# Task to carry out:
Looking at the data that follows, count the lines containing the word "error" and write down only that count.

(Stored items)
Content starts
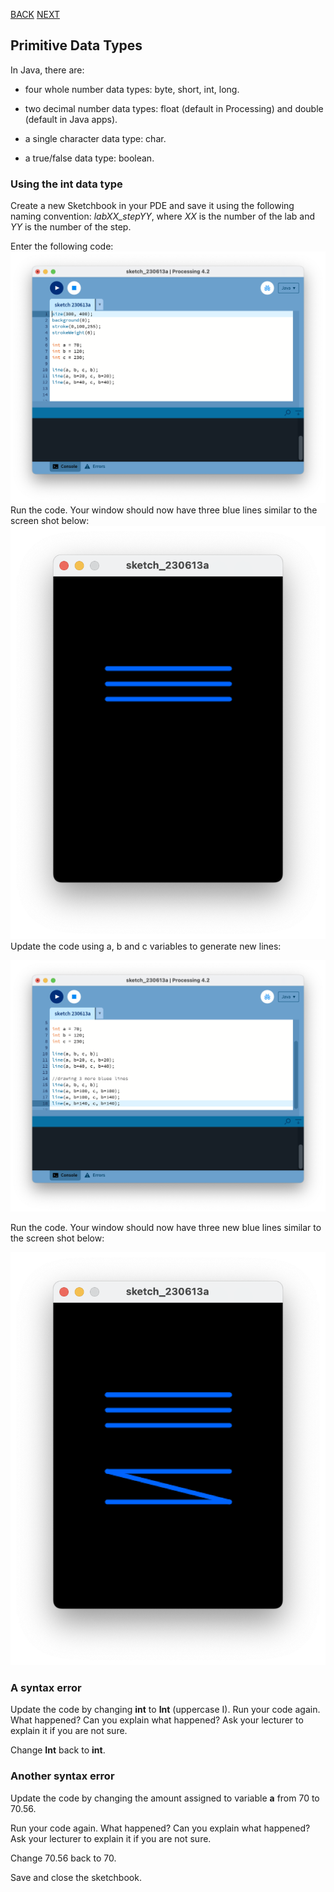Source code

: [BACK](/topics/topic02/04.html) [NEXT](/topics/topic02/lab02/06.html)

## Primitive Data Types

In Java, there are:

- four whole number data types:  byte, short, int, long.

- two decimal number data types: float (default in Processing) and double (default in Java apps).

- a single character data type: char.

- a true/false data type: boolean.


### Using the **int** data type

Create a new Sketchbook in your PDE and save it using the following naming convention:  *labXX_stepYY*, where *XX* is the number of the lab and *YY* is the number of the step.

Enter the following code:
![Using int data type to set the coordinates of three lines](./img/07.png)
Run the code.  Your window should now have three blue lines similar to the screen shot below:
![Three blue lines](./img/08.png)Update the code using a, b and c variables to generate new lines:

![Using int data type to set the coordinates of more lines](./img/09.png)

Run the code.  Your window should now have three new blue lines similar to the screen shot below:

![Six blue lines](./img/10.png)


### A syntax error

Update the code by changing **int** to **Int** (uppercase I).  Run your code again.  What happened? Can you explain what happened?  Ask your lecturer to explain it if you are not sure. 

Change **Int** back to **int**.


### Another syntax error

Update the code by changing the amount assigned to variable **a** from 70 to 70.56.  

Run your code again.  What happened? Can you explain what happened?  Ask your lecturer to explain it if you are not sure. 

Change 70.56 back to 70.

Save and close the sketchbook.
Content ends
# Expected output:
2